In general, however, the major grocery retailers’ preferred strategy appears to be to use restrictive covenants or exclusivity covenants in leases to impede store development by competitors. We have seen relatively few instances of the major grocery retailers buying and holding land for significant lengths of time primarily for the purpose of land banking. These sites generally appear to be sold once their purpose is fulfilled (potentially after lodging a restrictive covenant).

Photo: Getty Images

Overall, it looks damned hard to open a new supermarket chain in New Zealand. First you have the Overseas Investment Act, which requires you to prove your property purchase is in the national interest, to deal with. Then you have to find any properties with the right zoning. Then you find that there aren’t many properties with the right zoning where a covenant on the property doesn’t ban you from using it for a supermarket. Among the ones you do find, you can expect crazy lags in consenting that mean you can’t just open everywhere. You’ll have hit-and-miss openings where things can get drawn out in some places for years depending on the whims of the consenting authority in that district. And not in any way that lets you plan a distribution network.

Look at all that, consider that New Zealand is at the far end of the world, and that you will have capital tied up for years while all the permissions go through, and any new entrant could be forgiven for deciding New Zealand just isn’t worth the hassle.
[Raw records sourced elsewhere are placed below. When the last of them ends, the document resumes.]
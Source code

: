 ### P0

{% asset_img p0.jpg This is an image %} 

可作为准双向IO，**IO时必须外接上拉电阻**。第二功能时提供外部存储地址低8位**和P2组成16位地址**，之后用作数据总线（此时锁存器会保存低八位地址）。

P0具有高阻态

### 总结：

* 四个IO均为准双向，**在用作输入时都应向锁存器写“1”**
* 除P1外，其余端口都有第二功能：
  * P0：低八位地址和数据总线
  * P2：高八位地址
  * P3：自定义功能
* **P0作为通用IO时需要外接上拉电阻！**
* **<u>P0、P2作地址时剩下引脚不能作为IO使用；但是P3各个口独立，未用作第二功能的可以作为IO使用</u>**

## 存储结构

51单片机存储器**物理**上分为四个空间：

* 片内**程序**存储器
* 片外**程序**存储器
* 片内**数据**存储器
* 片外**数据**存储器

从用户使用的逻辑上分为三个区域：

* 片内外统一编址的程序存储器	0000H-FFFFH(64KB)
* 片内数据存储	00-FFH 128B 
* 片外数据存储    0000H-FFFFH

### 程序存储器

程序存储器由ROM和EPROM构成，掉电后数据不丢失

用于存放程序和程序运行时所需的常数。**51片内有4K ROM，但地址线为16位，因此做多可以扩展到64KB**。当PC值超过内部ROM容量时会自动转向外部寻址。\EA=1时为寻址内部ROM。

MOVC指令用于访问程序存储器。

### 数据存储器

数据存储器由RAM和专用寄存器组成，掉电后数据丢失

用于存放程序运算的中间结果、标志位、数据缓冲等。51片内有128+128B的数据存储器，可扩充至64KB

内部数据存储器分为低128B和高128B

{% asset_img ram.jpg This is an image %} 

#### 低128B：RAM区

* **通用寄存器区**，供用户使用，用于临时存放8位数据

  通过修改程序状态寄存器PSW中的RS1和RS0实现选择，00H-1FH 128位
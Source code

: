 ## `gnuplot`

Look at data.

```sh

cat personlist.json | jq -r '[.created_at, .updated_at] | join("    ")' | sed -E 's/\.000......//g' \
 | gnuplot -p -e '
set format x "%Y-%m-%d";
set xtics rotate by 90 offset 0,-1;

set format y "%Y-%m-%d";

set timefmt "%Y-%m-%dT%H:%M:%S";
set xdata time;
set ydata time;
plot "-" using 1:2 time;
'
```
Small places at the far end of the world cannot afford to have these kinds of barriers against entry.

So what’s the solution?

The report has a few suggestions for policy remedies, including potentially mandated access to the supermarkets’ owned wholesalers. That one seems an impossible nightmare. How can you prove that access is or isn’t being provided on the same terms? With telecommunications, it’s easier: service speeds can be measured reliably. But could you ever really tell whether a retailer was having its wholesaler send the day-olds to its competitors rather than the fresh stuff? How? What enforcement mechanism would you need to set up around it?

If I were to be tasked with making changes, I’d instead address the real restrictions on entry into the market. Here’s a start: “Henceforth, supermarkets are automatically approved under the Overseas Investment Act.” Get rid of the uncertainty that the Overseas Investment Act provides by wiping this restriction entirely. It seems just stupid that Aldi or whoever else would need to prove that their entry is in the national interest, and have their entrance into New Zealand held up while they go through the process of doing so, when the Commerce Commission has just stated that an increase in grocery competition is in the national interest.

Then those anti-competitive covenants: if they really are unenforceable under the Commerce Act, wipe them. Make sure that competition and the promotion of competition are in the new resource management reforms, and that district plans have tons of permissive zoning allowing lots of different shops in lots of places.

Limit the duration of exclusivity contracts at shopping malls if those are anti-competitive. Let that rip and see what happens.

Doesn’t that make more sense than trying to set up some new government-sponsored KiwiGrocer/KiwiShop alternative that would have to wrangle its way through the consenting processes too? Remember that KiwiBuild failed because it hit the same bottlenecks that had previously stymied development.

Unless land for supermarkets is unlocked, KiwiGrocer would be every bit as unsuccessful as KiwiBuild. And if that land is unlocked, and competition is truly allowed to flourish, it would be every bit as unnecessary.